Required work
Go to the line in the entries below that holds "## Indice degli" and repeat exactly from there through the line that holds "5. [Attività 5", inclusive.

[Stored data]
==*==
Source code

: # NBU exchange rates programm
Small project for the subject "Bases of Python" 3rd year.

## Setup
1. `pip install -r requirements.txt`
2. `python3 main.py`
==*==
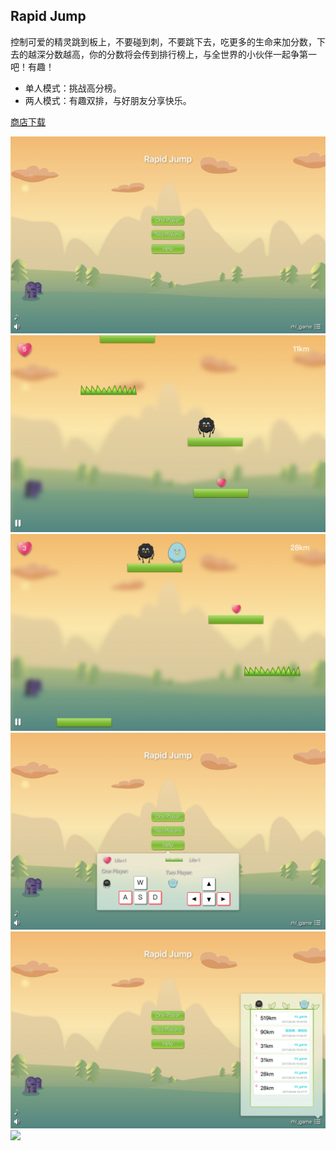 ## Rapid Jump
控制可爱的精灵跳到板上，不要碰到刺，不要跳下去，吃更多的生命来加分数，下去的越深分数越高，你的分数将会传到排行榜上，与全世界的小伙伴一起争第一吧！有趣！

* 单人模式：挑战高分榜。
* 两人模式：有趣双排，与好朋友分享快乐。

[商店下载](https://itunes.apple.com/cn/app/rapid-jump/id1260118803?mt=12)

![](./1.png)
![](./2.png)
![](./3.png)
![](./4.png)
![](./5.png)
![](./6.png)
==*==
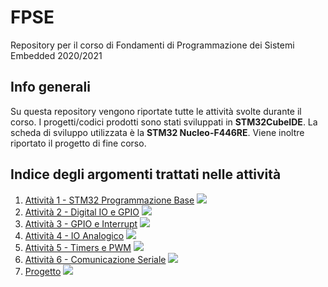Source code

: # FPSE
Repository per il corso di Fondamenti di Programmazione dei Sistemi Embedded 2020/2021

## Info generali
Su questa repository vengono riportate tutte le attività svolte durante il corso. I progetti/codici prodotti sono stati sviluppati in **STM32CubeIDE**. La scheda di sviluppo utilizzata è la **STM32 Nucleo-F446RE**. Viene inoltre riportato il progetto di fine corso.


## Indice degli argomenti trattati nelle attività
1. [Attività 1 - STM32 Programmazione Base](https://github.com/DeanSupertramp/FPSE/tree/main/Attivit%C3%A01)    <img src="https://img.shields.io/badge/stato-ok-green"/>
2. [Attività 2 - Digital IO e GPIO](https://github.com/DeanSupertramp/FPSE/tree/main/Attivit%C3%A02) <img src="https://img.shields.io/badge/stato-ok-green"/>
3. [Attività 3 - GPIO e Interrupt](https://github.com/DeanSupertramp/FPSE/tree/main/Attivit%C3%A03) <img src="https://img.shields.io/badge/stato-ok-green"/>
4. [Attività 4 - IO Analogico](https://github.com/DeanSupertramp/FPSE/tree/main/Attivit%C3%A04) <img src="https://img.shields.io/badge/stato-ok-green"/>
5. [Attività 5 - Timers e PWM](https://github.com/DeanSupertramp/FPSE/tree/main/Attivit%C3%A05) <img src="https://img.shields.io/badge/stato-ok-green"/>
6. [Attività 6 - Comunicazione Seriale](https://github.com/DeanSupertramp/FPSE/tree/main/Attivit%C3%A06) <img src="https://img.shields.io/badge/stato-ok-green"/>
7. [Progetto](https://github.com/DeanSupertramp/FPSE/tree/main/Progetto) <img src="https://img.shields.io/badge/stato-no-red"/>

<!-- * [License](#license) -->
==*==
Expected answer
## Indice degli argomenti trattati nelle attività
1. [Attività 1 - STM32 Programmazione Base](https://github.com/DeanSupertramp/FPSE/tree/main/Attivit%C3%A01)    <img src="https://img.shields.io/badge/stato-ok-green"/>
2. [Attività 2 - Digital IO e GPIO](https://github.com/DeanSupertramp/FPSE/tree/main/Attivit%C3%A02) <img src="https://img.shields.io/badge/stato-ok-green"/>
3. [Attività 3 - GPIO e Interrupt](https://github.com/DeanSupertramp/FPSE/tree/main/Attivit%C3%A03) <img src="https://img.shields.io/badge/stato-ok-green"/>
4. [Attività 4 - IO Analogico](https://github.com/DeanSupertramp/FPSE/tree/main/Attivit%C3%A04) <img src="https://img.shields.io/badge/stato-ok-green"/>
5. [Attività 5 - Timers e PWM](https://github.com/DeanSupertramp/FPSE/tree/main/Attivit%C3%A05) <img src="https://img.shields.io/badge/stato-ok-green"/>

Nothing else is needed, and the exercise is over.